The ugly reality of racism and division in our nation is again bringing injustice and tragedy into the lives of our brothers and sisters, as well as unrest, anger, and violence to our cities and neighborhoods. I know you share my sense of shock and sadness over the terrible events of these past days. However, we must not let ourselves or each other – especially the young entrusted to our care – sink into their darkness. We must hold tightly to God, to each other, and to our vision for a better world. This is because we have work to do.
The cries of pain and frustration of a mistreated people are something that we cannot ignore, and something to which we must respond as one Lasallian family. We will not tolerate the sin of injustice in any of its forms, nor will we be complacent in its presence. To paraphrase Mahatma Gandhi, we must be the change that we wish to see in the world, and we must instill that same zeal in the hearts of those entrusted to our care. It is that spirit I offer to you these recommendations and encouragements.
As Lasallian educators, we are called to care for one another and for our students, and also to let ourselves grow from the experience.
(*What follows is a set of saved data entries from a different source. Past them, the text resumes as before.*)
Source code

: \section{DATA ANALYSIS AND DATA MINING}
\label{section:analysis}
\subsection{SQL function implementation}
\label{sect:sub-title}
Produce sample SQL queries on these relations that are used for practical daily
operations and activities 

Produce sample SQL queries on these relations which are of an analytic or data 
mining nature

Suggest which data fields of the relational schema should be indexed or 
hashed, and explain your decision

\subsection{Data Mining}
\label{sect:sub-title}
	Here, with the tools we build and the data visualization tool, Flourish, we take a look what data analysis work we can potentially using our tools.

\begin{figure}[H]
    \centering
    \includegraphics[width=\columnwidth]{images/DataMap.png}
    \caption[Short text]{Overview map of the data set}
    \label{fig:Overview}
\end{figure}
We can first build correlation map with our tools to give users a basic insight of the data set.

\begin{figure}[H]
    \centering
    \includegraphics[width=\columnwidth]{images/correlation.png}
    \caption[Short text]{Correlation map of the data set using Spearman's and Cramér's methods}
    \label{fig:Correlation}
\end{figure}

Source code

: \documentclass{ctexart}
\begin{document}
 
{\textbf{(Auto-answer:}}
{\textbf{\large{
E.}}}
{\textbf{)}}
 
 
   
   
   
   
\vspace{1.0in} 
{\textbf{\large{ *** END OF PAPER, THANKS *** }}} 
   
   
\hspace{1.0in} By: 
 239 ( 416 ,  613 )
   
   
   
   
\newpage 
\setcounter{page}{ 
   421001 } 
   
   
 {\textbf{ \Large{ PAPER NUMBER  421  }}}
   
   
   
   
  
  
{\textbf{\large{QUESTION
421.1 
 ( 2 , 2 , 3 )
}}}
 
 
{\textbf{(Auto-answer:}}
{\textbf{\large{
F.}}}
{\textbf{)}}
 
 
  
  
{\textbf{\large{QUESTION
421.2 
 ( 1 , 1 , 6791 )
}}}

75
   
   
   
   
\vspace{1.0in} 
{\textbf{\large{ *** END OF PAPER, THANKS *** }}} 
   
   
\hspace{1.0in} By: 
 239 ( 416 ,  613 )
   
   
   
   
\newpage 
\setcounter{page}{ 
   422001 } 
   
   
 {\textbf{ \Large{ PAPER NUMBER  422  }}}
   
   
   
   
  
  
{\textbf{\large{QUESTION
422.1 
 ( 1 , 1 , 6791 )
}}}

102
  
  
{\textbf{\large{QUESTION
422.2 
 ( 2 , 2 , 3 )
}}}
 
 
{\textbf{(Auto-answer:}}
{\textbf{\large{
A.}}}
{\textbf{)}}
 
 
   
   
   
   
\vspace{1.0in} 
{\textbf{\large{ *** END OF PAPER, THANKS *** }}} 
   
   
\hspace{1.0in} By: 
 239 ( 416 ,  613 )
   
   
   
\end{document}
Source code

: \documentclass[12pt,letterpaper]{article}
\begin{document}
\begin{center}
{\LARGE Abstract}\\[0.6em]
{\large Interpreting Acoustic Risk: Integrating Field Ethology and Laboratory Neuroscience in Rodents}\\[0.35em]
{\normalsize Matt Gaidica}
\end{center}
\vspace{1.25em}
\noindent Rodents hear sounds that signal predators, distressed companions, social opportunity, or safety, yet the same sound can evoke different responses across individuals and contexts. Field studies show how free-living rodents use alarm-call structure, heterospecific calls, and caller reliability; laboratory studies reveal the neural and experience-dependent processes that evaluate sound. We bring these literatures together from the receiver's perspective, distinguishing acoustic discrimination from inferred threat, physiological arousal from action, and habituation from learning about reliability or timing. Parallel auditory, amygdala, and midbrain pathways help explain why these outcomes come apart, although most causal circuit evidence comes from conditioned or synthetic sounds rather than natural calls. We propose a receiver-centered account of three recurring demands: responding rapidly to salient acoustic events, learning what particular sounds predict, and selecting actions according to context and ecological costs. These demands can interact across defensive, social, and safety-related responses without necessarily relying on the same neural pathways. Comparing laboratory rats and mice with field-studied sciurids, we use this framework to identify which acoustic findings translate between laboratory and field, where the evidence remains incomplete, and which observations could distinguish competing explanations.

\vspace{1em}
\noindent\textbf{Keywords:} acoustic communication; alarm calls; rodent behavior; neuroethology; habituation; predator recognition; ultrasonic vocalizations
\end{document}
Teaching, learning and praying in community are what we do best. I recognize, as I know you also do, how difficult it must be for our young people not to be able to be with each other on their campuses, especially now. Accordingly, we must find innovative ways to join them in an intentional and courageous dialogue about race, one that identifies and stands against bigotry and discrimination, advances solidarity with its victims, and leads to action to transform unjust social structures. We have a sacred responsibility to do this.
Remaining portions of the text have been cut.